__Dataset entries__:
============

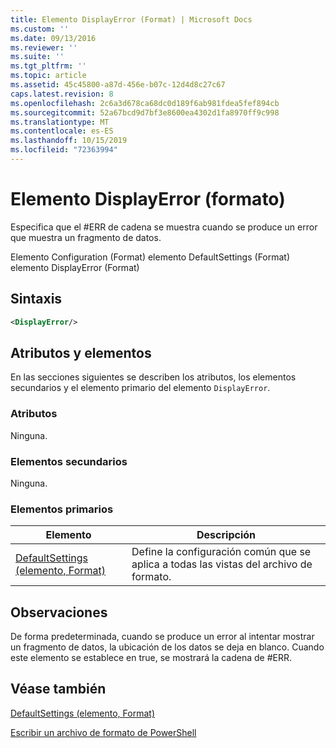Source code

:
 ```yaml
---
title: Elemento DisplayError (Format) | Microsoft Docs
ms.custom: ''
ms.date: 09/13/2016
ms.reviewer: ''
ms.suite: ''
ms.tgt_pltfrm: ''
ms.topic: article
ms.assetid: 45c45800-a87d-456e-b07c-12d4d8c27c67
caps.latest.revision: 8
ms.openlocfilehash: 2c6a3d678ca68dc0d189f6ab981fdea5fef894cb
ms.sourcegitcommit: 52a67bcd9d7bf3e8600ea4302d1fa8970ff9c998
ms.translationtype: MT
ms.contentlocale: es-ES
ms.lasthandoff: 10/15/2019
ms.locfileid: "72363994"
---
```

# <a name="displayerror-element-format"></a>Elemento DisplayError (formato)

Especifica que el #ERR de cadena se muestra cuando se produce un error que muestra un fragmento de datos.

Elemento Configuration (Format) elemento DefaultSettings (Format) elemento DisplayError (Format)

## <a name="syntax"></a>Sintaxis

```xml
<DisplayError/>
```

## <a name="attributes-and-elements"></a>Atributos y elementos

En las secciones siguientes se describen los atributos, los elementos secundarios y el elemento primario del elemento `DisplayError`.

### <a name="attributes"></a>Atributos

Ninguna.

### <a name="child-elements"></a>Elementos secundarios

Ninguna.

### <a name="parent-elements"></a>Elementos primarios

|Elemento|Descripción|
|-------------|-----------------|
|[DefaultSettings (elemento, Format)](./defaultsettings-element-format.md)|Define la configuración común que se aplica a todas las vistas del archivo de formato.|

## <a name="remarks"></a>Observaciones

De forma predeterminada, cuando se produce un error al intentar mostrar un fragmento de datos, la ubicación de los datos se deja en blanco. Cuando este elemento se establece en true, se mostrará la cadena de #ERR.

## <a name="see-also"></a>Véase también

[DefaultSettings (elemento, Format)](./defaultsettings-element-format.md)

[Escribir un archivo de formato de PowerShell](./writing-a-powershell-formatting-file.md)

============

__What is expected__:
Could you repeat all of the entries exactly, without the pictures?

__Result of this exercise__:
Source code

:
 ```yaml
---
title: Elemento DisplayError (Format) | Microsoft Docs
ms.custom: ''
ms.date: 09/13/2016
ms.reviewer: ''
ms.suite: ''
ms.tgt_pltfrm: ''
ms.topic: article
ms.assetid: 45c45800-a87d-456e-b07c-12d4d8c27c67
caps.latest.revision: 8
ms.openlocfilehash: 2c6a3d678ca68dc0d189f6ab981fdea5fef894cb
ms.sourcegitcommit: 52a67bcd9d7bf3e8600ea4302d1fa8970ff9c998
ms.translationtype: MT
ms.contentlocale: es-ES
ms.lasthandoff: 10/15/2019
ms.locfileid: "72363994"
---
```

# <a name="displayerror-element-format"></a>Elemento DisplayError (formato)

Especifica que el #ERR de cadena se muestra cuando se produce un error que muestra un fragmento de datos.

Elemento Configuration (Format) elemento DefaultSettings (Format) elemento DisplayError (Format)

## <a name="syntax"></a>Sintaxis

```xml
<DisplayError/>
```

## <a name="attributes-and-elements"></a>Atributos y elementos

En las secciones siguientes se describen los atributos, los elementos secundarios y el elemento primario del elemento `DisplayError`.

### <a name="attributes"></a>Atributos

Ninguna.

### <a name="child-elements"></a>Elementos secundarios

Ninguna.

### <a name="parent-elements"></a>Elementos primarios

|Elemento|Descripción|
|-------------|-----------------|
|[DefaultSettings (elemento, Format)](./defaultsettings-element-format.md)|Define la configuración común que se aplica a todas las vistas del archivo de formato.|

## <a name="remarks"></a>Observaciones

De forma predeterminada, cuando se produce un error al intentar mostrar un fragmento de datos, la ubicación de los datos se deja en blanco. Cuando este elemento se establece en true, se mostrará la cadena de #ERR.

## <a name="see-also"></a>Véase también

[DefaultSettings (elemento, Format)](./defaultsettings-element-format.md)

[Escribir un archivo de formato de PowerShell](./writing-a-powershell-formatting-file.md)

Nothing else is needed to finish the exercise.